Timing is critical in both scenarios. Your broker coordinates with your real estate lawyer, the lenders, and the other parties involved in both transactions to ensure funds flow correctly on each closing date. This coordination is one of the most important roles your broker plays in a bridge financing situation – a single missed deadline can cascade into costly delays or, in the worst case, a failed closing.
Risks and How to Manage Them
The primary risk with bridge financing is that your existing property does not sell within the expected timeframe. For bank bridge loans, this is not applicable because a firm sale is a prerequisite. But for private bridge loans arranged without a firm sale, carrying costs accumulate daily, and an extended bridging period can grow costly.
To manage this risk, your broker builds a realistic timeline based on current Toronto market conditions. With average days on market increasing and prices down approximately 8 percent year-over-year – particularly for condos in oversupplied corridors – selling timelines are longer than two years ago. Your broker factors these realities into the bridge amount and duration.
Having a solid pre-approval, working with an experienced real estate lawyer, and ensuring all conditions are satisfied well before closing minimizes the risk of deal collapse. Your broker and lawyer coordinate to keep both transactions on track.
FAQ's - Bridge Financing Toronto
What is bridge financing and when do I need it in Toronto?
Bridge financing is a short-term loan that covers the gap when your new home purchase closes before your existing property sale is finalized. It is common in Toronto when closing dates do not align, giving you access to the equity in your current home so you can fund the down payment and closing costs – including Toronto's double land transfer tax – on your new purchase without delay.

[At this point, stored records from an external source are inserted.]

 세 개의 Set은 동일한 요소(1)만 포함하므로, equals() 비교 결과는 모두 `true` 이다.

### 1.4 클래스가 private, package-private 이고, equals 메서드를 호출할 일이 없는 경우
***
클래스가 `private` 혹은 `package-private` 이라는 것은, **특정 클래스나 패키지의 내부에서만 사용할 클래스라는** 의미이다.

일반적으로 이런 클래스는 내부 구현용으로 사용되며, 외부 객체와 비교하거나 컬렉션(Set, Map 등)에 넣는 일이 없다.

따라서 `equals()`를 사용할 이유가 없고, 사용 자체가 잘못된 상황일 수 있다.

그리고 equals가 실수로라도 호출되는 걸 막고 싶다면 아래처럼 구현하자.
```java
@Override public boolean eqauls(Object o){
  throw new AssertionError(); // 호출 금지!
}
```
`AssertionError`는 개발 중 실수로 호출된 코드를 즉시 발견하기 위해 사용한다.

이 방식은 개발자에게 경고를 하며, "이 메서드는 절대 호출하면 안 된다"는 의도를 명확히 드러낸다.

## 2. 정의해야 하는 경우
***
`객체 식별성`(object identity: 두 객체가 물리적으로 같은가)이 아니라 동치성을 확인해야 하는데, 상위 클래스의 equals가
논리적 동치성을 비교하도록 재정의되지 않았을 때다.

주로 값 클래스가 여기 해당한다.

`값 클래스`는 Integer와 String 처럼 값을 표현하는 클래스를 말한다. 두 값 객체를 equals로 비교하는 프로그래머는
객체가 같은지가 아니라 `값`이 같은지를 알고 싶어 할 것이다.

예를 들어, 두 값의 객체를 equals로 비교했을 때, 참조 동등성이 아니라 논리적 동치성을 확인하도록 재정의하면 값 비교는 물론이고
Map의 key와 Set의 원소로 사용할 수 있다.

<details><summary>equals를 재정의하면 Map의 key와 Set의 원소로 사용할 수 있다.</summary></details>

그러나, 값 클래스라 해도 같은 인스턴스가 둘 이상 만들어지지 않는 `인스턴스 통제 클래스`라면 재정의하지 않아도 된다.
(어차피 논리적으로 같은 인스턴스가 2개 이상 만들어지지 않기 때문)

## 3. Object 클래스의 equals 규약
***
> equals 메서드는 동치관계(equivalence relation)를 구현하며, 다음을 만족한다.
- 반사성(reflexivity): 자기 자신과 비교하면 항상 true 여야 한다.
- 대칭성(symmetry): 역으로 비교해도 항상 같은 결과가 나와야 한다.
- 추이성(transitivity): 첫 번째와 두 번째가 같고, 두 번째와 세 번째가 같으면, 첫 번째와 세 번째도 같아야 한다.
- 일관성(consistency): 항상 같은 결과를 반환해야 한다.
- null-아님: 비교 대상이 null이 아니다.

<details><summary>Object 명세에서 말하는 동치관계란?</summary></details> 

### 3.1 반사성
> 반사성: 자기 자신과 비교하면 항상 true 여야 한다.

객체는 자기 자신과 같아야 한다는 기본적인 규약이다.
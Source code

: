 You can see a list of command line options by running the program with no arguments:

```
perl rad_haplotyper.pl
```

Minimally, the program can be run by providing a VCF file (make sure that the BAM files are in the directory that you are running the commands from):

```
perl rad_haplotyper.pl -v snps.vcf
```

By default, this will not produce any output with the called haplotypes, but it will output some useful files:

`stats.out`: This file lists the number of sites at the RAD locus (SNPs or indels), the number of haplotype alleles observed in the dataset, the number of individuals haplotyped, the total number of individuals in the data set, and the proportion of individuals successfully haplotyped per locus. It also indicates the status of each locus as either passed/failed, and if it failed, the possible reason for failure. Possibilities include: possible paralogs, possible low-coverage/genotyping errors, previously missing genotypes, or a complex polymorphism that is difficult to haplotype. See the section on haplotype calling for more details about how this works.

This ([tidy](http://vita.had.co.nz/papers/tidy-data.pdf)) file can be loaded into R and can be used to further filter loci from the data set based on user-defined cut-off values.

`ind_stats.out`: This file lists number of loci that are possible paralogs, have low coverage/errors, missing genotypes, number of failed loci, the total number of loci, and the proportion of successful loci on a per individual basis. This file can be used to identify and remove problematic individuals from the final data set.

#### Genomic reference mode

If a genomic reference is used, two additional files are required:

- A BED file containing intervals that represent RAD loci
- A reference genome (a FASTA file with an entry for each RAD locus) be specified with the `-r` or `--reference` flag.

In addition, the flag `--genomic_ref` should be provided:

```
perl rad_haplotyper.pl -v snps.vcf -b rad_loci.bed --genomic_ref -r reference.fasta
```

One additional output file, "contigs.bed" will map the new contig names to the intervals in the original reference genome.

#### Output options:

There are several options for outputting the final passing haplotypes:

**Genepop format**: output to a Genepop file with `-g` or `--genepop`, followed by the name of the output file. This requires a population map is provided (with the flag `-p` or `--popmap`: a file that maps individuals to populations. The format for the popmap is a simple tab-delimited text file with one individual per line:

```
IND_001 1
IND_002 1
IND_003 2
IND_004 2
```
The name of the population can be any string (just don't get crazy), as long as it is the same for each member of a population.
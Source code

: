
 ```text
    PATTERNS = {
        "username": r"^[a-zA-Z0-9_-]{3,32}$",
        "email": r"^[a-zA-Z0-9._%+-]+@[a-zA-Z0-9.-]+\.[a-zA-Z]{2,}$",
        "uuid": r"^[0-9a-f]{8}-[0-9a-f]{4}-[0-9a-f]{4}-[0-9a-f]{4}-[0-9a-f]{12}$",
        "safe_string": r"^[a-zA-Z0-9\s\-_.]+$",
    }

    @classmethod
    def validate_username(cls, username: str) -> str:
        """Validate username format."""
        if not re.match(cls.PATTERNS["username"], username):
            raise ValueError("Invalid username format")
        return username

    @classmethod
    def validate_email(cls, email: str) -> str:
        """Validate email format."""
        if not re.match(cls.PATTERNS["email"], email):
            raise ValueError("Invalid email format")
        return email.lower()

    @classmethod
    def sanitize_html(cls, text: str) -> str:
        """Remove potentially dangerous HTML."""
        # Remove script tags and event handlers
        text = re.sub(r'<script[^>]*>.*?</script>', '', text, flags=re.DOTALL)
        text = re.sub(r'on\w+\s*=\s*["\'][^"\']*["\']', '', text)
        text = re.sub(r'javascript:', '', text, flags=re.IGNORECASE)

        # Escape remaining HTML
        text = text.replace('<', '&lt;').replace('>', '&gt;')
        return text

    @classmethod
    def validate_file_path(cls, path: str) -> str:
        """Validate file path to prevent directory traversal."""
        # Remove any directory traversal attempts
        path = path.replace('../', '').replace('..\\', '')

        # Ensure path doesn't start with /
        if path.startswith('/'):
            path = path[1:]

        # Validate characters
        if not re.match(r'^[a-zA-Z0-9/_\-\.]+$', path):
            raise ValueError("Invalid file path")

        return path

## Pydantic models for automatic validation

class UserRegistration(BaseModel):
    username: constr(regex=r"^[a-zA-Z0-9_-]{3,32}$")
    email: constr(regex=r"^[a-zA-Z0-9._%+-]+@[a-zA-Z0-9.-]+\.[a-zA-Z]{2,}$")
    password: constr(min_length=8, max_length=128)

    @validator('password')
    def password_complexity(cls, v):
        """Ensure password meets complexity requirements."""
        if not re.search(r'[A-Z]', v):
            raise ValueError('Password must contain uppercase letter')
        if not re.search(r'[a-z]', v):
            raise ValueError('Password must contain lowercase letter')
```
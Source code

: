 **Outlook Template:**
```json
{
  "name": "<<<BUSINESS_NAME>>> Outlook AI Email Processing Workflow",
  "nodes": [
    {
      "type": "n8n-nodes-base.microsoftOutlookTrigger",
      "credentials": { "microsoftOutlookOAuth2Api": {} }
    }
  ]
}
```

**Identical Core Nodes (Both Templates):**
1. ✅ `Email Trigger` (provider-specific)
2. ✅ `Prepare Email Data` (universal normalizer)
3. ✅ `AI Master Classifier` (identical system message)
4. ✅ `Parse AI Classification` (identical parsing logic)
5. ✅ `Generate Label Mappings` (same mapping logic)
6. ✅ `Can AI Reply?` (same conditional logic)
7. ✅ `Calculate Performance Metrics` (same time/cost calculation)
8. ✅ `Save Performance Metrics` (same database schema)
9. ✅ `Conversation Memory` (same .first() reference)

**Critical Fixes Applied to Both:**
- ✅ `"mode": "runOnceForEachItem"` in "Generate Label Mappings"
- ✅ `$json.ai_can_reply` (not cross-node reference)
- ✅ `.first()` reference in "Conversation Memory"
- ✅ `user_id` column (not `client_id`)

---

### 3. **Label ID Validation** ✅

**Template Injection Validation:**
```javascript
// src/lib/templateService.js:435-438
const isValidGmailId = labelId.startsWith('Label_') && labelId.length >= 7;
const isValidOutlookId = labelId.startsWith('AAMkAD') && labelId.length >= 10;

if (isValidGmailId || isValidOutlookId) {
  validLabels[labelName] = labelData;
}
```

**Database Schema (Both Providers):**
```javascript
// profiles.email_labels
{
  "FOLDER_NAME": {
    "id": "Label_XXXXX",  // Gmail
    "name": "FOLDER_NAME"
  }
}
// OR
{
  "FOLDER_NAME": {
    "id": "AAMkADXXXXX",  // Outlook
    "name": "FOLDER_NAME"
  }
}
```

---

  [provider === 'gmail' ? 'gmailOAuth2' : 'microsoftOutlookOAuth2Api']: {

How long does bridge financing last?
Bridge loans typically cover periods from a single day to six months. Bank bridge loans usually cover gaps of up to 90 days when you have a firm sale on your existing property. Private bridge loans can extend longer and are available even without a firm sale agreement, though they cost more. The duration depends on your specific closing date gap.
How much does bridge financing cost in Toronto?
Bank bridge loans are relatively affordable – typically a small administrative fee plus interest at or near the prime rate for the bridging period. Private bridge loans are more expensive, with higher rates and lender fees of two to four percent of the loan amount. Your broker provides a complete cost breakdown including fees, projected interest, and legal costs before you commit.
Can I get bridge financing if my Toronto home has not sold yet?
Bank bridge financing requires a firm sale agreement. If your property has not yet sold, private bridge lenders can provide financing based on the equity in your current home. This costs more and involves additional risk, but it allows you to complete your purchase while your existing property remains on the market – an increasingly relevant option in Toronto's current buyer's market.
What is the difference between bank and private bridge financing?
Bank bridge financing is the most affordable option but requires a firm, unconditional sale on your existing property. Private bridge financing is available in more complex situations – including unsold properties – and can be arranged faster, but it comes with higher rates and lender fees. Your broker evaluates both options and recommends the most cost-effective path for your specific timeline.